On examining the database, I find that the ŵ character is represented there as ŵ but that it renders correctly in display pages when it is not escaped in my PHP code. So temporarily I've had to remove the calls I added to

Code: Select all

htmlentities()
. I'm not happy about that since it clearly leaves the site open to XSS attacks.

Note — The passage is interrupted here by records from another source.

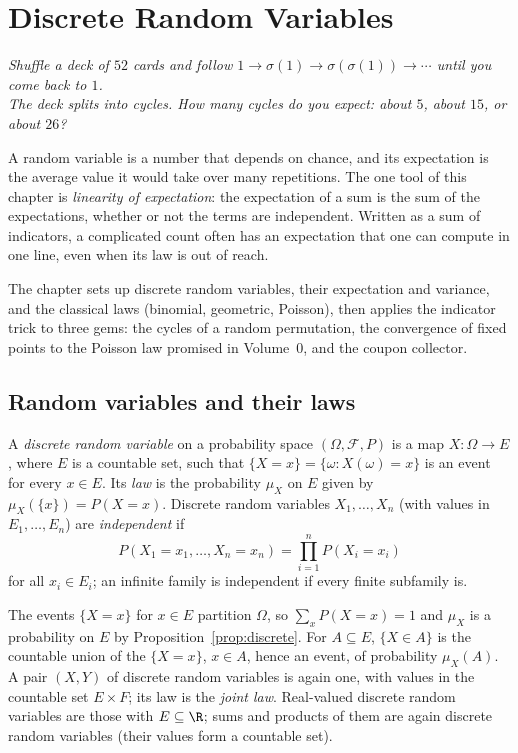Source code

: \chapter{Discrete Random Variables}

\begin{center}\itshape
Shuffle a deck of $52$ cards and follow $1\to\sigma(1)\to\sigma(\sigma(1))\to\cdots$ until you come back to $1$.\\
The deck splits into cycles. How many cycles do you expect: about $5$, about $15$, or about $26$?
\end{center}

A random variable is a number that depends on chance, and its expectation is the average value it would take
over many repetitions. The one tool of this chapter is \emph{linearity of expectation}: the expectation of a sum is
the sum of the expectations, whether or not the terms are independent. Written as a sum of indicators, a
complicated count often has an expectation that one can compute in one line, even when its law is out of reach.

The chapter sets up discrete random variables, their expectation and variance, and the classical laws
(binomial, geometric, Poisson), then applies the indicator trick to three gems: the cycles of a random
permutation, the convergence of fixed points to the Poisson law promised in Volume~0, and the coupon collector.

\section{Random variables and their laws}

\begin{definition}
A \emph{discrete random variable} on a probability space $(\Omega,\mathcal F,P)$ is a map $X:\Omega\to E$, where
$E$ is a countable set, such that $\{X=x\}=\{\omega:X(\omega)=x\}$ is an event for every $x\in E$. Its \emph{law} is
the probability $\mu_X$ on $E$ given by $\mu_X(\{x\})=P(X=x)$. Discrete random variables $X_1,\dots,X_n$ (with values
in $E_1,\dots,E_n$) are \emph{independent} if
\[
P(X_1=x_1,\dots,X_n=x_n)=\prod_{i=1}^nP(X_i=x_i)
\]
for all $x_i\in E_i$; an infinite family is independent if every finite subfamily is.
\end{definition}

The events $\{X=x\}$ for $x\in E$ partition $\Omega$, so $\sum_xP(X=x)=1$ and $\mu_X$ is a probability on $E$ by
Proposition~\ref{prop:discrete}. For $A\subseteq E$, $\{X\in A\}$ is the countable union of the $\{X=x\}$, $x\in A$,
hence an event, of probability $\mu_X(A)$. A pair $(X,Y)$ of discrete random variables is again one, with values in
the countable set $E\times F$; its law is the \emph{joint law}. Real-valued discrete random variables are those with
$E\subseteq\R$; sums and products of them are again discrete random variables (their values form a countable set).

I note that PHP has some validate filters (http://php.net/manual/en/filter.filters.validate.php), but I can't work out from that page which filter is the one I want or how to use it. I just want to make that text safe for display as HTML in the way that

Code: Select all

htmlentities()
does, but to allow Welsh diacritics like ŵ and ŷ along with the other more familiar ones you'll have met in French, Spanish and other European langugaes.

Thanks in advance


Peredur ab Efrog
jrgp
Forum Newbie
Posts: 4
Joined: Mon Nov 01, 2010 8:57 am

Re: Escape Welsh Characters

Post by jrgp »

Use htmlspecialchars() not htmlentities(). The former deals with characters like >< appropriately but leaves foreign language characters intact. Win/win.
peredur
Forum Newbie
Posts: 2
Joined: Mon Nov 01, 2010 6:13 am

Re: Escape Welsh Characters

Post by peredur »

Sheesh! Sometimes I can be a real thickhead.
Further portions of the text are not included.